-- Provided data follows --

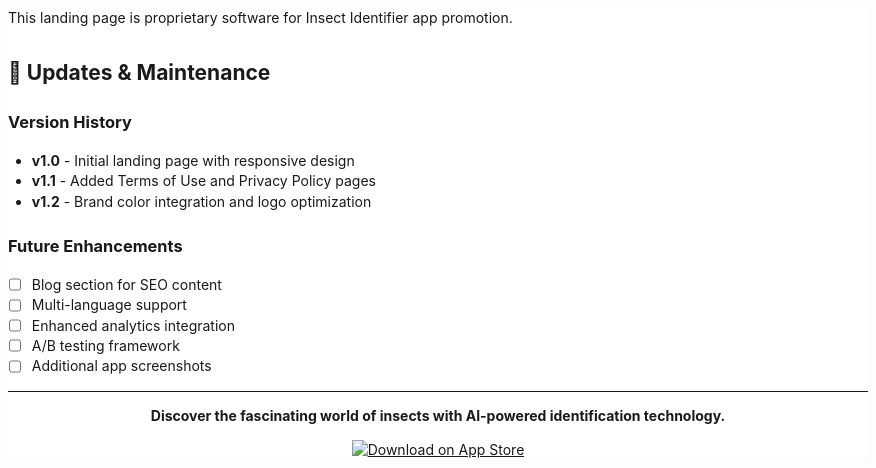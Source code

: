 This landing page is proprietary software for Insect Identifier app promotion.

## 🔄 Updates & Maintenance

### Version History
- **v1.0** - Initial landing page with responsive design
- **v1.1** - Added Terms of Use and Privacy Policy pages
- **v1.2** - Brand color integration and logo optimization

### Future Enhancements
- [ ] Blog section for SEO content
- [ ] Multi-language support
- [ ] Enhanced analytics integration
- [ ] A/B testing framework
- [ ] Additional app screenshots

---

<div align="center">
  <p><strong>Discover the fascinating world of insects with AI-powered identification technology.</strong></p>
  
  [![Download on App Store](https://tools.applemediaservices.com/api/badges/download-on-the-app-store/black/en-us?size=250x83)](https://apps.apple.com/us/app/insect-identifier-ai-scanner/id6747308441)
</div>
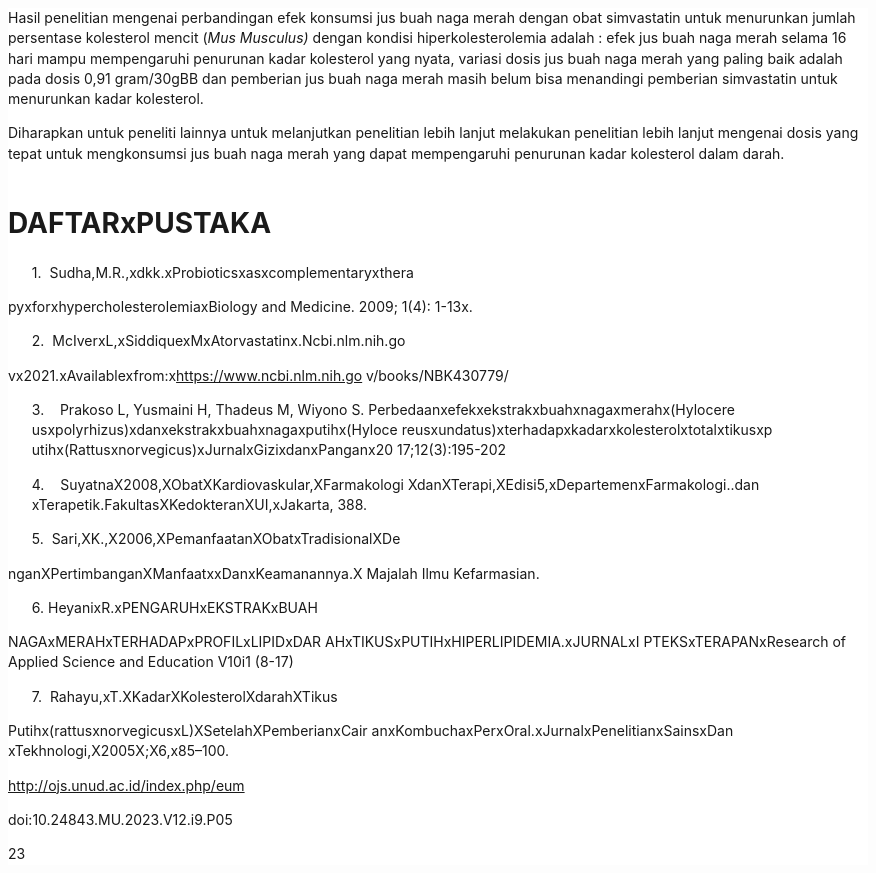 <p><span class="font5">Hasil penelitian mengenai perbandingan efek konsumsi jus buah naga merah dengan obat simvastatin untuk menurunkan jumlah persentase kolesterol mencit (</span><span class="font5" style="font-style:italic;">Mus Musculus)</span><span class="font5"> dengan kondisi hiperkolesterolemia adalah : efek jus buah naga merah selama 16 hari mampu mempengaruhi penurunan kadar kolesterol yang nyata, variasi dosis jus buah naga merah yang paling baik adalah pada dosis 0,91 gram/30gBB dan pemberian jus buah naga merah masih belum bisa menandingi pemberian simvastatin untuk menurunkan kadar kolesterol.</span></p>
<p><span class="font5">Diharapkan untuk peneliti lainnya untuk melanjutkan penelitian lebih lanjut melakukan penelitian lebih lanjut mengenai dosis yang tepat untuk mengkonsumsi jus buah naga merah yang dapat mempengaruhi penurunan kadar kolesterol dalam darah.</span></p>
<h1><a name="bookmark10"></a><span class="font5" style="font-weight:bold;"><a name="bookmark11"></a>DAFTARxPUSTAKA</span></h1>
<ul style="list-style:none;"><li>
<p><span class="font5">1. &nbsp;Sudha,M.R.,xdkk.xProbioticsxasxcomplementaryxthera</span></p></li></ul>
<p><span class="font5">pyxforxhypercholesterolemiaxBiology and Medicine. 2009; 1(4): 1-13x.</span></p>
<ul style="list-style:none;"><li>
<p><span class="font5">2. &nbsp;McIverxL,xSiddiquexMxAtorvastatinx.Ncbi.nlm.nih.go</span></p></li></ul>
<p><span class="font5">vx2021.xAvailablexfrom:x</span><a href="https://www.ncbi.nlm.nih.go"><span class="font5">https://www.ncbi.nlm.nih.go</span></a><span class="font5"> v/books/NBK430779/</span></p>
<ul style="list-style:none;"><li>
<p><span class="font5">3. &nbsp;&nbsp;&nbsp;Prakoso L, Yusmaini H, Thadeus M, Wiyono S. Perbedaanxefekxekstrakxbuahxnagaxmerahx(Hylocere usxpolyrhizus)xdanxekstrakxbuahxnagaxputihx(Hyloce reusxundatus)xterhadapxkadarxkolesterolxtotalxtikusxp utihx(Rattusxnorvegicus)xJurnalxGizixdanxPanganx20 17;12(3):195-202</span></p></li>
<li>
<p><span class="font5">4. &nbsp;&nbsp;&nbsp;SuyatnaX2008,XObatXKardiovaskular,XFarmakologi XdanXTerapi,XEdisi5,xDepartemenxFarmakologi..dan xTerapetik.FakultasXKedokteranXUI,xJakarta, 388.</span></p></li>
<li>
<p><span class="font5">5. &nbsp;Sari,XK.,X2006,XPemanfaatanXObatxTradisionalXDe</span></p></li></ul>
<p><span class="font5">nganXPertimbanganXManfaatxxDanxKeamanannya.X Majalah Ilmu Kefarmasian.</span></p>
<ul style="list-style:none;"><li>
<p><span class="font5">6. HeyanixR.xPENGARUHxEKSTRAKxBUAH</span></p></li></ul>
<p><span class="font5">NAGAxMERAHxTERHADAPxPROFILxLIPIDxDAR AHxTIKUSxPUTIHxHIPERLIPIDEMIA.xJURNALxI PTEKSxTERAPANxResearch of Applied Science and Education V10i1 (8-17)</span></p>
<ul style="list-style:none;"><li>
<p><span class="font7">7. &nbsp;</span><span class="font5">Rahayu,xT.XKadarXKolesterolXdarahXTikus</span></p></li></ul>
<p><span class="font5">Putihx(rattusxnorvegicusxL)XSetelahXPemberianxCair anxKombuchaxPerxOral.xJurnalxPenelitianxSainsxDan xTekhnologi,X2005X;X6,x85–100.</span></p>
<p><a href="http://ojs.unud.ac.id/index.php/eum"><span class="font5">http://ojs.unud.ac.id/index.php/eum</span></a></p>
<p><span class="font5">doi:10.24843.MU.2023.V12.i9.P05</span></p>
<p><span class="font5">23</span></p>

-- Provided data concluded --

## The problem
Return every line of the records in which the word "https" is found.

## Result
  [![Download on App Store](https://tools.applemediaservices.com/api/badges/download-on-the-app-store/black/en-us?size=250x83)](https://apps.apple.com/us/app/insect-identifier-ai-scanner/id6747308441)
<p><span class="font5">vx2021.xAvailablexfrom:x</span><a href="https://www.ncbi.nlm.nih.go"><span class="font5">https://www.ncbi.nlm.nih.go</span></a><span class="font5"> v/books/NBK430779/</span></p>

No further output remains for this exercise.